M-Wanda: Improving One-Shot Pruning for Multilingual LLMs
Rochelle Choenni, Ivan Titov
TL;DR
This work addresses the multilingual degradation observed when applying one-shot pruning to large multilingual LLMs, showing that methods like Wanda disproportionately harm non-English languages at practical sparsity levels. It introduces M-Wanda, a multilingual extension that integrates language-aware activation statistics, cross-lingual correlation-based layerwise sparsity (CWL), and an activation-probability term to better preserve both shared and language-specific neurons. Empirical results demonstrate that M-Wanda reduces perplexity across 15 languages, improves six downstream tasks, and generalizes to unseen languages, while remaining effective across sparsity levels and compatible with other pruning frameworks like RIA. By explicitly targeting cross-lingual variance and activation patterns, this approach provides a practical path toward more equitable, efficient multilingual LLMs and motivates broader multilingual evaluation in pruning research.
Abstract
Multilingual LLM performance is often critically dependent on model size. With an eye on efficiency, this has led to a surge in interest in one-shot pruning methods that retain the benefits of large-scale pretraining while shrinking the model size.
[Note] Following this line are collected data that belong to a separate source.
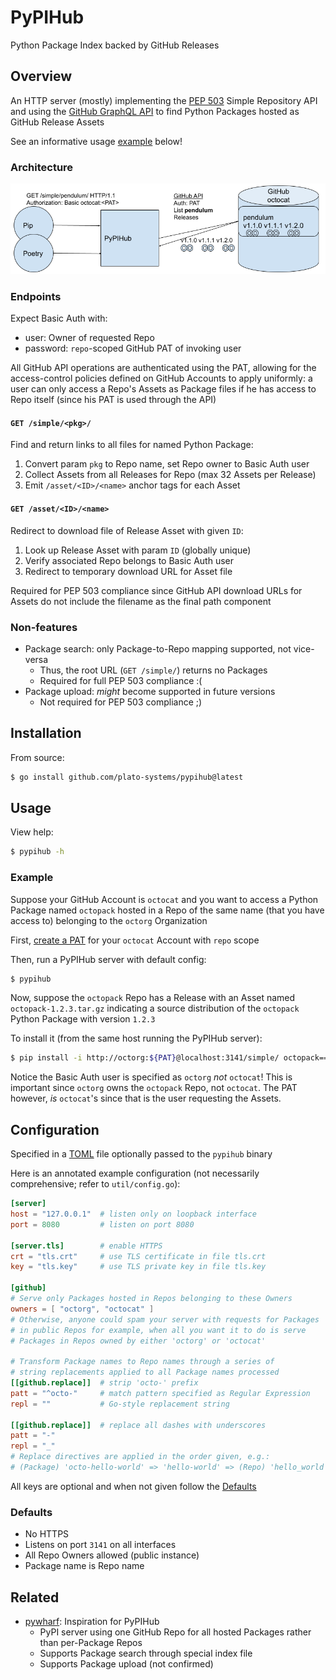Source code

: # PyPIHub
Python Package Index backed by GitHub Releases

## Overview
An HTTP server (mostly) implementing the
[PEP 503](https://www.python.org/dev/peps/pep-0503/)
Simple Repository API and using the
[GitHub GraphQL API](https://docs.github.com/v4/)
to find Python Packages hosted as GitHub Release Assets

See an informative usage [example](#example) below!

### Architecture
![architecture diagram](doc/arch.png)

### Endpoints
Expect Basic Auth with:
* user: Owner of requested Repo
* password: `repo`-scoped GitHub PAT of invoking user

All GitHub API operations are authenticated using the PAT, allowing
for the access-control policies defined on GitHub Accounts to apply
uniformly: a user can only access a Repo's Assets as Package files if
he has access to Repo itself (since his PAT is used through the API)

#### `GET /simple/<pkg>/`
Find and return links to all files for named Python Package:
1. Convert param `pkg` to Repo name, set Repo owner to Basic Auth user
2. Collect Assets from all Releases for Repo (max 32 Assets per Release)
3. Emit `/asset/<ID>/<name>` anchor tags for each Asset

#### `GET /asset/<ID>/<name>`
Redirect to download file of Release Asset with given `ID`:
1. Look up Release Asset with param `ID` (globally unique)
2. Verify associated Repo belongs to Basic Auth user
3. Redirect to temporary download URL for Asset file

Required for PEP 503 compliance since GitHub API download URLs for Assets
do not include the filename as the final path component

### Non-features
* Package search: only Package-to-Repo mapping supported, not vice-versa
  * Thus, the root URL (`GET /simple/`) returns no Packages
  * Required for full PEP 503 compliance :(
* Package upload: *might* become supported in future versions
  * Not required for PEP 503 compliance ;)

## Installation
From source:
```sh
$ go install github.com/plato-systems/pypihub@latest
```

## Usage
View help:
```sh
$ pypihub -h
```

### Example
Suppose your GitHub Account is `octocat` and you want to access a
Python Package named `octopack` hosted in a Repo of the same name
(that you have access to) belonging to the `octorg` Organization

First, [create a PAT](https://github.com/settings/tokens) for your
`octocat` Account with `repo` scope

Then, run a PyPIHub server with default config:
```sh
$ pypihub
```

Now, suppose the `octopack` Repo has a Release with an Asset named
`octopack-1.2.3.tar.gz` indicating a source distribution of the
`octopack` Python Package with version `1.2.3`

To install it (from the same host running the PyPIHub server):
```sh
$ pip install -i http://octorg:${PAT}@localhost:3141/simple/ octopack==1.2.3
```
Notice the Basic Auth user is specified as `octorg` *not* `octocat`!
This is important since `octorg` owns the `octopack` Repo, not `octocat`.
The PAT however, *is* `octocat`'s since that is the user requesting the
Assets.

## Configuration
Specified in a [TOML](https://toml.io/en/) file optionally passed
to the `pypihub` binary

Here is an annotated example configuration
(not necessarily comprehensive; refer to `util/config.go`):
```toml
[server]
host = "127.0.0.1"  # listen only on loopback interface
port = 8080         # listen on port 8080

[server.tls]        # enable HTTPS
crt = "tls.crt"     # use TLS certificate in file tls.crt
key = "tls.key"     # use TLS private key in file tls.key

[github]
# Serve only Packages hosted in Repos belonging to these Owners
owners = [ "octorg", "octocat" ]
# Otherwise, anyone could spam your server with requests for Packages
# in public Repos for example, when all you want it to do is serve
# Packages in Repos owned by either 'octorg' or 'octocat'

# Transform Package names to Repo names through a series of
# string replacements applied to all Package names processed
[[github.replace]]  # strip 'octo-' prefix
patt = "^octo-"     # match pattern specified as Regular Expression
repl = ""           # Go-style replacement string

[[github.replace]]  # replace all dashes with underscores
patt = "-"
repl = "_"
# Replace directives are applied in the order given, e.g.:
# (Package) 'octo-hello-world' => 'hello-world' => (Repo) 'hello_world'
```
All keys are optional and when not given follow the [Defaults](#defaults)

### Defaults
* No HTTPS
* Listens on port `3141` on all interfaces
* All Repo Owners allowed (public instance)
* Package name is Repo name

## Related
* [pywharf](https://github.com/pywharf/pywharf): Inspiration for PyPIHub
  * PyPI server using one GitHub Repo for all hosted Packages
    rather than per-Package Repos
  * Supports Package search through special index file
  * Supports Package upload (not confirmed)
However, as pruning tends to come with performance loss, it is important to understand the trade-offs between multilinguality and sparsification. In this work, we study multilingual performance under different sparsity constraints and show that moderate ratios already substantially harm performance. To help bridge this gap, we propose M-Wanda, a pruning method that models cross-lingual variation by incorporating language-aware activation statistics into its pruning criterion and dynamically adjusts layerwise sparsity based on cross-lingual importance. We show that M-Wanda consistently improves performance at minimal additional costs. We are the first to explicitly optimize pruning to retain multilingual performance, and hope to inspire future advances in multilingual pruning.